_Source data:_
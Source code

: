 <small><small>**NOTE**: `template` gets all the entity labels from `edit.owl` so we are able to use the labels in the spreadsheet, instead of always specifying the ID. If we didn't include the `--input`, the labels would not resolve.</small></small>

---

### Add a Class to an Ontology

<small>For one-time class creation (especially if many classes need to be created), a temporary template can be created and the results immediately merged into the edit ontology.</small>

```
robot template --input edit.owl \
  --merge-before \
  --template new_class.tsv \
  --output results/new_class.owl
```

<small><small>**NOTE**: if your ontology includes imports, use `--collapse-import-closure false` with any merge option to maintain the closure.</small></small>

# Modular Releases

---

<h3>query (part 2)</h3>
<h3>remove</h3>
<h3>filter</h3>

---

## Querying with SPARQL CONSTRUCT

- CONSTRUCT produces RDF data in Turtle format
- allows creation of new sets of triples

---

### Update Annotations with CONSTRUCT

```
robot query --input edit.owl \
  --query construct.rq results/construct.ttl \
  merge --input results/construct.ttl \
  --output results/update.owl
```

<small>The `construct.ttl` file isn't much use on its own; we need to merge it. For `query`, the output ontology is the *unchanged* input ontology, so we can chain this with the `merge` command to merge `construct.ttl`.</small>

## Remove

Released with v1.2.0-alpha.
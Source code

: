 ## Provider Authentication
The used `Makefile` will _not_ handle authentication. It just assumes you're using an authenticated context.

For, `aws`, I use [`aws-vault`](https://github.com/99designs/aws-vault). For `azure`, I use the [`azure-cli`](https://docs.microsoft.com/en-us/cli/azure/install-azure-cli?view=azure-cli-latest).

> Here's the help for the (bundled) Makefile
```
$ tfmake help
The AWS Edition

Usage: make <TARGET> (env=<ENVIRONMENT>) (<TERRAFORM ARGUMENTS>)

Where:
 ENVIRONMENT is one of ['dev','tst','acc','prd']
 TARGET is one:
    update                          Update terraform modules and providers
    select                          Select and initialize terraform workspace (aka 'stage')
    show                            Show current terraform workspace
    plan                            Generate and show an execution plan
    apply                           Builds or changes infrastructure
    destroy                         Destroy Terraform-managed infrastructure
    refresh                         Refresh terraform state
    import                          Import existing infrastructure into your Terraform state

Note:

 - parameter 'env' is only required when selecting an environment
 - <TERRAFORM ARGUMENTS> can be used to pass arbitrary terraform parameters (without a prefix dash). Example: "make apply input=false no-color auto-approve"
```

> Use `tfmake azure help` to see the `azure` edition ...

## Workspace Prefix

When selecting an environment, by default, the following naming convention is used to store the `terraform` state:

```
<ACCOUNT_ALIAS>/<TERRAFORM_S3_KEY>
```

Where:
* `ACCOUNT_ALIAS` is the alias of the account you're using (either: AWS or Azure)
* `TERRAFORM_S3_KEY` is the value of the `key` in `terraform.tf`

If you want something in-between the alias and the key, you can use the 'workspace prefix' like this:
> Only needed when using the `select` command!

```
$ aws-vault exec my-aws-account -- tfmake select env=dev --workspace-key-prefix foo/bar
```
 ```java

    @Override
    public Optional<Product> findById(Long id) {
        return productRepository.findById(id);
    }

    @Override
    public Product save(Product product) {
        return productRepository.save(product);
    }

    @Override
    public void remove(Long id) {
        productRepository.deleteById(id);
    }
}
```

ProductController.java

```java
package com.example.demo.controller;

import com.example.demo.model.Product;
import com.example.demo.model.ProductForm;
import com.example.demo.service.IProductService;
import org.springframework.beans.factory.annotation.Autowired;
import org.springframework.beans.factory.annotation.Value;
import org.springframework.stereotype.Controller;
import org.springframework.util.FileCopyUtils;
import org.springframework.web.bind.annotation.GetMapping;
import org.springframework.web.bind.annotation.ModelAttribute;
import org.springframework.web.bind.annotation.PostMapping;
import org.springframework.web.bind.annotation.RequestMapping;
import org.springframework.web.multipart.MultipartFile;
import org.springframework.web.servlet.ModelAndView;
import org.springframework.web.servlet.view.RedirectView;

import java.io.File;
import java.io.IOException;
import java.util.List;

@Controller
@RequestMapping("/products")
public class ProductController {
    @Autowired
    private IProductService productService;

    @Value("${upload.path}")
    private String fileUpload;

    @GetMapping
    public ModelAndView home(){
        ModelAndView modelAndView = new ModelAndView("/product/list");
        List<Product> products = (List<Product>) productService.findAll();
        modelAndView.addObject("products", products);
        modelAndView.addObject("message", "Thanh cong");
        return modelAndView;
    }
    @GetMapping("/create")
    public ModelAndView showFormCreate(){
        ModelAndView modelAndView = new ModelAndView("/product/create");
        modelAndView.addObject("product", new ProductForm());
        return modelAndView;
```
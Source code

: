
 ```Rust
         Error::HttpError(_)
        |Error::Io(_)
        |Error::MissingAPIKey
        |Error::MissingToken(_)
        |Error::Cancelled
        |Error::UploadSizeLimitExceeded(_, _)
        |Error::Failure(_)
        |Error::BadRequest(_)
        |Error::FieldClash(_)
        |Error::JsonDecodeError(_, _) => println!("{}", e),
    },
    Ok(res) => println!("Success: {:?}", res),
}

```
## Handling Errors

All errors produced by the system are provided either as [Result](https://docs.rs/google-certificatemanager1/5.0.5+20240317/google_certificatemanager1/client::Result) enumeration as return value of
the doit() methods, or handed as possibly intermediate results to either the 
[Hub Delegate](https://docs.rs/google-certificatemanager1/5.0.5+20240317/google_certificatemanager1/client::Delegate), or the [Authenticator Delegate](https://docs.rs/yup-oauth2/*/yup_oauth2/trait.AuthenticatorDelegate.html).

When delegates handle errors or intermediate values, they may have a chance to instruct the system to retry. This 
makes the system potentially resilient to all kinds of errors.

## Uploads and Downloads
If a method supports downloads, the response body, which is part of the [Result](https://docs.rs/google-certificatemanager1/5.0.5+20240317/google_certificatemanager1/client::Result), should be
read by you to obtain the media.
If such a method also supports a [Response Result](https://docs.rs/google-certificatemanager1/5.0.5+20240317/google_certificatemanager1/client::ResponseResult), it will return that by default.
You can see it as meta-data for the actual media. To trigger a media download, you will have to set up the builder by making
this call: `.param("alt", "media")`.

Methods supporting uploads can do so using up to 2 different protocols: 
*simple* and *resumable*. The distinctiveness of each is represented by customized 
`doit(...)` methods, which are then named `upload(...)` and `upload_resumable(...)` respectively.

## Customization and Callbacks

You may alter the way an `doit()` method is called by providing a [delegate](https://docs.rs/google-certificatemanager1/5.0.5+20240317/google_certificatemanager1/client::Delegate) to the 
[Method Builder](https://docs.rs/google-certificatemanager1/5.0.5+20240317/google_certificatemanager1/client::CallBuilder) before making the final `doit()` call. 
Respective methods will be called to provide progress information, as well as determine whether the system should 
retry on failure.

_Exercise prompt:_ Your answer should consist solely of the lines above from the line with "If such a method" to the line with "## Customization and Callbacks", both included, reproduced exactly.

_Worked solution:_
If such a method also supports a [Response Result](https://docs.rs/google-certificatemanager1/5.0.5+20240317/google_certificatemanager1/client::ResponseResult), it will return that by default.
You can see it as meta-data for the actual media. To trigger a media download, you will have to set up the builder by making
this call: `.param("alt", "media")`.

Methods supporting uploads can do so using up to 2 different protocols: 
*simple* and *resumable*. The distinctiveness of each is represented by customized 
`doit(...)` methods, which are then named `upload(...)` and `upload_resumable(...)` respectively.

## Customization and Callbacks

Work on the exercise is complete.